The court held in favour of Rihanna and dismissed Clar’s 2014 claim for copyright infringement alongside a refusal to award the damages Clar sought; a teeny weeny sum of €5 million. While it’s all perfect to consider Rihanna’s success here, it is imperative to note that the court also took steps to take adopt some neutrality in its decision, rejecting Fenty’s counterclaim for $100,000 in damages.

But this isn’t the first time we’ve seen RiRi in the legal sphere. The courts have previously ruled in her favour during her battle with Arcadia Group’s Topshop. During a suit that finished on appeal in 2015, the singer alleged and won that the use of her face on a tank top sold by Topshop amounted to a passing off of her brand and a loss of Rihanna’s reputation as an influencer in fashion.

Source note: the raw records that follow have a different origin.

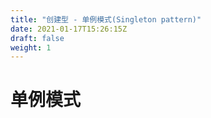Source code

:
 ```yaml
---
title: "创建型 - 单例模式(Singleton pattern)"
date: 2021-01-17T15:26:15Z
draft: false
weight: 1
---
```



# 单例模式


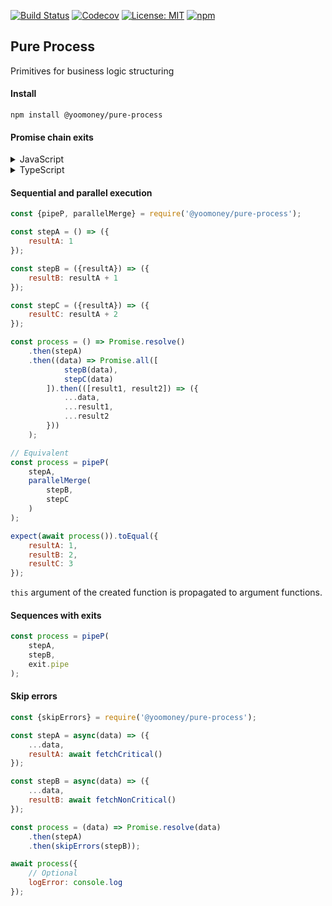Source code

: [![Build Status](https://travis-ci.com/yoomoney-tech/pure-process.svg?branch=master)](https://travis-ci.com/github/yoomoney-tech/pure-process/branches)
[![Codecov](https://codecov.io/gh/yoomoney-tech/pure-process/branch/master/graph/badge.svg)](https://codecov.io/gh/yoomoney-tech/pure-process)
[![License: MIT](https://img.shields.io/badge/License-MIT-yellow.svg)](https://opensource.org/licenses/MIT)
[![npm](https://img.shields.io/npm/v/@yoomoney/pure-process)](https://www.npmjs.com/package/@yoomoney/pure-process)
## Pure Process

Primitives for business logic structuring

#### Install

```
npm install @yoomoney/pure-process
```

#### Promise chain exits

<details>
<summary>JavaScript</summary>

```javascript
const {exit} = require('@yoomoney/pure-process');

const EXIT_CODE = {
    needLogin: 'needLogin'
};

const getUser = async() => {
    const {user, latency} = await fetchUser();
    if (!user) {
        exit(EXIT_CODE.needLogin, {latency});
    }

    return user;
};

const getPosts = async(user) => ({
    posts: await fetchPosts(user.id)
});

const process = () => Promise.resolve()
    .then(getUser)
    .then(getPosts)
    .then(...exit());

const output = await process();

if (output.exitCode === EXIT_CODE.needLogin) {
    output.latency;
} else {
    output.exitCode; // main (default)
    output.posts;
}
```
</details>

<details>
<summary>TypeScript</summary>

```typescript
const {createExit} = require('@yoomoney/pure-process');

enum ExitCode {
    NeedLogin = 'NEED_LOGIN',
    NoPosts = 'NO_POSTS'
};

const exit = createExit<{
    exitCode: ExitCode.NeedLogin;
    latency: number;
} | {
    exitCode: ExitCode.NoPosts
}>();

const getUser = async() => {
    const {user, latency} = await fetchUser();
    if (!user) {
        exit(ExitCode.NeedLogin, {latency});
    }

    return user;
};

const getPosts = async(user: User) => ({
    posts: await fetchPosts(user.id)
});

const process = () => Promise.resolve()
    .then(getUser)
    .then(getPosts)
    .then(...exit());

const output = await process();

if (output.exitCode === ExitCode.NeedLogin) {
    output.latency;
} else {
    output.exitCode; // main (default)
    output.posts;
}
```
</details>

#### Sequential and parallel execution

```javascript
const {pipeP, parallelMerge} = require('@yoomoney/pure-process');

const stepA = () => ({
    resultA: 1
});

const stepB = ({resultA}) => ({
    resultB: resultA + 1
});

const stepC = ({resultA}) => ({
    resultC: resultA + 2
});

const process = () => Promise.resolve()
    .then(stepA)
    .then((data) => Promise.all([
            stepB(data),
            stepC(data)
        ]).then(([result1, result2]) => ({
            ...data,
            ...result1,
            ...result2
        }))
    );

// Equivalent
const process = pipeP(
    stepA,
    parallelMerge(
        stepB,
        stepC
    )
);

expect(await process()).toEqual({
    resultA: 1,
    resultB: 2,
    resultC: 3
});
```

`this` argument of the created function is propagated to argument functions.

#### Sequences with exits

```javascript
const process = pipeP(
    stepA,
    stepB,
    exit.pipe
);
```

#### Skip errors

```javascript
const {skipErrors} = require('@yoomoney/pure-process');

const stepA = async(data) => ({
    ...data,
    resultA: await fetchCritical()
});

const stepB = async(data) => ({
    ...data,
    resultB: await fetchNonCritical()
});

const process = (data) => Promise.resolve(data)
    .then(stepA)
    .then(skipErrors(stepB));

await process({
    // Optional
    logError: console.log
});
```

Rihanna isn’t the only public figure who’s name has been dragged through the legal system. In 2013, Halle Berry opened a lawsuit against Toywatch for using her name and likeness to market their products. The defence attested that Berry had accepted a gift from Toywatch and then proceeded to imply receipt of a gift as consent to use her name and image in their campaigns. Of course, the “celebrity gift” defence failed but this only developed the relationship between public figures and the law. Berry in mind, a similar consensus had previously been adopted by the UK courts when Naomi Campbell won a case against Mirror Group Newspapers for her right to privacy when pictures of a private nature were published by the company.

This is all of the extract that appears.